Submitted to: Journal of Economic Entomology
Publication Type: Peer Reviewed Journal
Publication Acceptance Date: August 26, 2011
Publication Date: December 18, 2011
Citation: Hallman, G.J., Guo, K., Liu, T. 2011. Phytosanitary irradiation of Liriomyza trifolii (Diptera: Agromyzidae). Journal of Economic Entomology. 104:1851-1855.

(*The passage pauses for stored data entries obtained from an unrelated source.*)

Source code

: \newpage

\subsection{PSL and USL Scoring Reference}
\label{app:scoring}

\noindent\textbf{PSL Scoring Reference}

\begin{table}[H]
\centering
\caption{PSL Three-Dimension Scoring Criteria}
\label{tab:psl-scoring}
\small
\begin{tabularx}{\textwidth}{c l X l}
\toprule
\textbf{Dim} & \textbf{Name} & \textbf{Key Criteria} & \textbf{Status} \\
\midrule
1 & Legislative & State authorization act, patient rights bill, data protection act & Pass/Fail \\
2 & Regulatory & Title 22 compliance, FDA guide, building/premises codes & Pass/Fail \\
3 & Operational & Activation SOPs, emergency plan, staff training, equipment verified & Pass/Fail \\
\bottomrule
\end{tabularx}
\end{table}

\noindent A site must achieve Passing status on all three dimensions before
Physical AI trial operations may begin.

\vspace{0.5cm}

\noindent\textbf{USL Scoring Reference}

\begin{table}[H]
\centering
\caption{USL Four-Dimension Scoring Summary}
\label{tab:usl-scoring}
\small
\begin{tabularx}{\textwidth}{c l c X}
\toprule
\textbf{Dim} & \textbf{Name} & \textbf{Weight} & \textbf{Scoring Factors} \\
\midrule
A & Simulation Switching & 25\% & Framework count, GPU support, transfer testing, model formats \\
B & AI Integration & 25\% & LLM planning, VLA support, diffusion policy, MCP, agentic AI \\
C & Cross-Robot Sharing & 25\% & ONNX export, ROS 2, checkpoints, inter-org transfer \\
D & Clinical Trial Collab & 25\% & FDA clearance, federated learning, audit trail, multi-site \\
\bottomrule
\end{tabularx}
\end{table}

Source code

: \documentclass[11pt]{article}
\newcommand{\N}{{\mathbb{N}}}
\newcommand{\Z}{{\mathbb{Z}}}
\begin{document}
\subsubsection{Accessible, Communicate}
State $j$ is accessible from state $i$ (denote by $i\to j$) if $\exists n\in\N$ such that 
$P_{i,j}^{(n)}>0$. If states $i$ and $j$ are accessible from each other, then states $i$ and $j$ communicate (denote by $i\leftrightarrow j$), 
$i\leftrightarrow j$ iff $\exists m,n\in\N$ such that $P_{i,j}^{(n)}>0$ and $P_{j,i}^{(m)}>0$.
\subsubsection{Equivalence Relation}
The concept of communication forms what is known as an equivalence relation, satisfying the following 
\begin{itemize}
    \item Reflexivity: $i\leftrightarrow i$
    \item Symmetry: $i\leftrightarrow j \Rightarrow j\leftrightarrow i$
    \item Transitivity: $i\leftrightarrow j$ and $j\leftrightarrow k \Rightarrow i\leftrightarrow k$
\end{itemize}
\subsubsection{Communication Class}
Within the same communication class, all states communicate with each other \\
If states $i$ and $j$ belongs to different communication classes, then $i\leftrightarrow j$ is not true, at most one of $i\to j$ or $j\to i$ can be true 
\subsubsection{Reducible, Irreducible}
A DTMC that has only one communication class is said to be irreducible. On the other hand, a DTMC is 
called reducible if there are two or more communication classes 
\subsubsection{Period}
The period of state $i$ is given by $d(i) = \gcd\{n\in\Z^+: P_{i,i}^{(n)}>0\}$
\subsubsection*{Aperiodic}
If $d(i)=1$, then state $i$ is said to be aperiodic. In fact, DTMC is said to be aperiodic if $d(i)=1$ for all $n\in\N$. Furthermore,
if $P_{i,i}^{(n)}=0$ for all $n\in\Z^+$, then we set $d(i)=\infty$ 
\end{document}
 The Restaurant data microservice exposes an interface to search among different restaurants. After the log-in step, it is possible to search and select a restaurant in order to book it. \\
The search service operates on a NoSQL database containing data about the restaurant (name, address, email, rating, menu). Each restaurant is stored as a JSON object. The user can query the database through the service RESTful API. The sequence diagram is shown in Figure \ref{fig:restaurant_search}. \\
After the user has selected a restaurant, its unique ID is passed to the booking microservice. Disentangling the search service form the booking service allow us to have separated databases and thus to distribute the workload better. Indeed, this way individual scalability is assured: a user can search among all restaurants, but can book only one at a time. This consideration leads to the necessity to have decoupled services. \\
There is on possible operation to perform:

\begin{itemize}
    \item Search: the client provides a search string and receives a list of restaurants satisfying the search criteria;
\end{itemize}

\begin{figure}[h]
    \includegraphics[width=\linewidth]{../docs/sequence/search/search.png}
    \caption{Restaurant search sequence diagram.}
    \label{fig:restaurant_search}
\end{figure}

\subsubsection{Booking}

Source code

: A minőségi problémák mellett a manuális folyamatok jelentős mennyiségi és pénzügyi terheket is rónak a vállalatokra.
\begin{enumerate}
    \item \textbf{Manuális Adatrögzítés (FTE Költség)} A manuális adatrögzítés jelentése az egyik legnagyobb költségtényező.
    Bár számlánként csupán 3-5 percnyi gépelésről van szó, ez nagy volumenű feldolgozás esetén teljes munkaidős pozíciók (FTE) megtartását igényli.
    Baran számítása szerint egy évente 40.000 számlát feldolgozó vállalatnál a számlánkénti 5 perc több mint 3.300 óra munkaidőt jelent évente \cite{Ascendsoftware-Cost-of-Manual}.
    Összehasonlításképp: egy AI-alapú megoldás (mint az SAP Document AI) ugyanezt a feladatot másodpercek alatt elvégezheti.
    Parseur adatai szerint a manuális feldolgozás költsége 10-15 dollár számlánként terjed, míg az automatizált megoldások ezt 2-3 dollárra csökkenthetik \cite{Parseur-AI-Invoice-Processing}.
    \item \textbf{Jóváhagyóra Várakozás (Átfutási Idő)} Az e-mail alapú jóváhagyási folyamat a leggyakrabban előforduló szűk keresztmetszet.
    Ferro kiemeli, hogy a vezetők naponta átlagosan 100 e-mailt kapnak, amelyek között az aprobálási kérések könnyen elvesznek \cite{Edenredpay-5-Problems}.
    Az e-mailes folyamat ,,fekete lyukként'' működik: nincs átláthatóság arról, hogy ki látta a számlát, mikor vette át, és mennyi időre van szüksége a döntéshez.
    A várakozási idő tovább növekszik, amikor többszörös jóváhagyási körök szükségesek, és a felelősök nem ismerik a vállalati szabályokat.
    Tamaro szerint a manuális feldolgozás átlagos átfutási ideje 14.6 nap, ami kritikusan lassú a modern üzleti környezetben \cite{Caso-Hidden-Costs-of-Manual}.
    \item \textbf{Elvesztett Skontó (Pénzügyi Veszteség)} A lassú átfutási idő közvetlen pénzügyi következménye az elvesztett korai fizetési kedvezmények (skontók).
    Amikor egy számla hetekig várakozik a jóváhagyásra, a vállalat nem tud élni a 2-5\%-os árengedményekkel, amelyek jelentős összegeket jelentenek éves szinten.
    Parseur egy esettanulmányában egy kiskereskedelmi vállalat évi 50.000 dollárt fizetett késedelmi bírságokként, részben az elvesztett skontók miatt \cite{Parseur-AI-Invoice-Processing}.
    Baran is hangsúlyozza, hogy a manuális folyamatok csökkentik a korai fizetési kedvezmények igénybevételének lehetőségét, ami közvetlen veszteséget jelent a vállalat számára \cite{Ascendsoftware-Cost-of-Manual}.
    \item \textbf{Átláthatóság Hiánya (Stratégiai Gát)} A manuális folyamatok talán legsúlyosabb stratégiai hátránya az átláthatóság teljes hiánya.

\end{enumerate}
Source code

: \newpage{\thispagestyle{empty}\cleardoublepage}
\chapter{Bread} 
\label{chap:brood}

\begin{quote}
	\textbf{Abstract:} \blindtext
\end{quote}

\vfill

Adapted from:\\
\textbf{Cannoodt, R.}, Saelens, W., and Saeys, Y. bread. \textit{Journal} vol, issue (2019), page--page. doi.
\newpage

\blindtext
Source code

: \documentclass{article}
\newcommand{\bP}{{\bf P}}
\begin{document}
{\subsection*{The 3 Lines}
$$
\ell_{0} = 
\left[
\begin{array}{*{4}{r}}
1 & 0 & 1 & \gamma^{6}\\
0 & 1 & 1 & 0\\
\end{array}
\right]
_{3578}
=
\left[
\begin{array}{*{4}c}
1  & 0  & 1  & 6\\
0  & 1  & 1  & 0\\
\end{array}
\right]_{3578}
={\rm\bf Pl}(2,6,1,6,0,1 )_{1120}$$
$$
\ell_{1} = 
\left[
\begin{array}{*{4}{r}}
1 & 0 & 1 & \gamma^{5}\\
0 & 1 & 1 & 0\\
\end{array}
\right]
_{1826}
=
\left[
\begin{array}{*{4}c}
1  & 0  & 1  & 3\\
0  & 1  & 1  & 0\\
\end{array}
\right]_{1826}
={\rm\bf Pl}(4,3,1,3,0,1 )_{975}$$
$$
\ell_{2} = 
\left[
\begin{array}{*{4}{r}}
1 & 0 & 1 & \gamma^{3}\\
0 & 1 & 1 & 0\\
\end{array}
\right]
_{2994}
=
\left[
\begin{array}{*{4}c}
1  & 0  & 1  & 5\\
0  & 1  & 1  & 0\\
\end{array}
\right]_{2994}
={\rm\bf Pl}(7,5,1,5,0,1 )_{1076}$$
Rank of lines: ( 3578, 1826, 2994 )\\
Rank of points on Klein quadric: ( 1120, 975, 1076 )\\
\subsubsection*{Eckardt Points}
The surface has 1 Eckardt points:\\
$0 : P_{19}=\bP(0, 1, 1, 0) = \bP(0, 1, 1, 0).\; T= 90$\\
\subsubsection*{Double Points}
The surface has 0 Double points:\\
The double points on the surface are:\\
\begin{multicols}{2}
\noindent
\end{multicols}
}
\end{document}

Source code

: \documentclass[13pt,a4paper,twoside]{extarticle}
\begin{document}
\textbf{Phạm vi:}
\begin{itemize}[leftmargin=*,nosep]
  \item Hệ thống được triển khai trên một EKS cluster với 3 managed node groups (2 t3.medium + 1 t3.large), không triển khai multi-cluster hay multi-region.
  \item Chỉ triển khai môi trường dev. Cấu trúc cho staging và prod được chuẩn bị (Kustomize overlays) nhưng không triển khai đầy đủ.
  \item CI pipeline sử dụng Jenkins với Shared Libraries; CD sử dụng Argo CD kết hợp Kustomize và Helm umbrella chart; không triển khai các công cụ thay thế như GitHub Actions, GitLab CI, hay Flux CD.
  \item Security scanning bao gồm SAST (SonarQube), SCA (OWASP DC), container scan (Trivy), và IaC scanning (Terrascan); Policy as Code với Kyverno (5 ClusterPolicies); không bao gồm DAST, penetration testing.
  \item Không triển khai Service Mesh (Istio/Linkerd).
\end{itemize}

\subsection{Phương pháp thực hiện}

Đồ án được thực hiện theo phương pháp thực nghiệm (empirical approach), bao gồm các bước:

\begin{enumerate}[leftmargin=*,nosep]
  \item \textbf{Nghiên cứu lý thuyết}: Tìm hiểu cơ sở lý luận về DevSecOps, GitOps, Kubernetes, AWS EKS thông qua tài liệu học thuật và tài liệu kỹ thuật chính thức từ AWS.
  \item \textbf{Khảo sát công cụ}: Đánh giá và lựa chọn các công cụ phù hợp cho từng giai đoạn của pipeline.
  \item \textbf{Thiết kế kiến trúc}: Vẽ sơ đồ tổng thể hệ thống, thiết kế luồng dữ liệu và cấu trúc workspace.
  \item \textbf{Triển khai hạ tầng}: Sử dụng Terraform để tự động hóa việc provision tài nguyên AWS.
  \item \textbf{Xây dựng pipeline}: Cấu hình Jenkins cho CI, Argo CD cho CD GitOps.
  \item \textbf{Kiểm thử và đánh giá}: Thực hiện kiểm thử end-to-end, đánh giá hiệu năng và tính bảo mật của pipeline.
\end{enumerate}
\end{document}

Interpretive Summary: Leafminers of the insect family Agromyzidae are pests of many vegetables, flowers and ornamental foliage. Methyl bromide fumigation is often used as a phytosanitary treatment when quarantined leafminers are found in shipped commodities. Alternatives are sought because methyl bromide is an ozone-depleting substance that is being phased out of use. Ionizing radiation is a safe alternative that is increasing in use worldwide. A radiation dose of 400 gray is accepted by the USDA for all insects (except pupae and adults of the butterfly and moth order, Lepidoptera) on all commodities. Efforts to lower this dose and make it acceptable to other countries involve determining doses required to control major quarantine pest groups. Leafminers are one such group for which no useful information on dose required to control the pests exists. This research sought the dose required to control a major leafminer pest, Liriomyza trifolii. It was collected on cotton and bell pepper in the Weslaco, TX area and reared on green beans and bell peppers before being irradiated in the late puparial stage (the quiescent stage before the adult emerges). Leafminers collected from cotton and reared on green beans were more tolerant than those collected and reared on bell pepper. A dose of 203 Gy may control the leafminer. This research introduced a variation of statistical analysis that may be useful in phytosanitary irradiation research where the measure of control often involves a response not from the generation being irradiated but from the next generation.
Agromyzid leafminers are economic and quarantine pests of a variety of vegetables, flowers and ornamental foliage. Methyl bromide fumigation is often used as a phytosanitary treatment when quarantined agromyzids are found in shipped commodities; alternative treatments are sought. Ionizing radiation is a viable alternative that is increasing in worldwide use. A dose of 400 Gy is accepted by APHIS, USDA for all insects (except Lepidoptera pupae and adults) on all commodities. Efforts to lower this dose and make it acceptable to other countries involve determining radiotolerance of representatives from major quarantine pest families. Agromyzidae is one such family for which no useful information on radiotolerance exists. This research sought the dose required to control a major agromyzid pest, Liriomyza trifolii (Burgess). It was collected on Gossypium hirsutum L. and Capsicum annuum L. in the Weslaco, TX area and reared on Phaseolus vulgaris L. and C. annuum, respectively, before being irradiated in the late puparial stage. The measure of efficacy was prevention of F(1) mine formation. Puparia collected from G. Hirsutum and reared on P. vulgaris were more radiotolerant than those collected and reared on C. annuum. A dose of 203 Gy may prevent F(1) mine formation of L. trifolii. This research introduced a variation of probit analysis where the direct response of the treated individual is not measured, but the response of the F(1) generation is. This type of analysis is useful in phytosanitary irradiation research where the measure of efficacy often involves a response of the F(1) generation.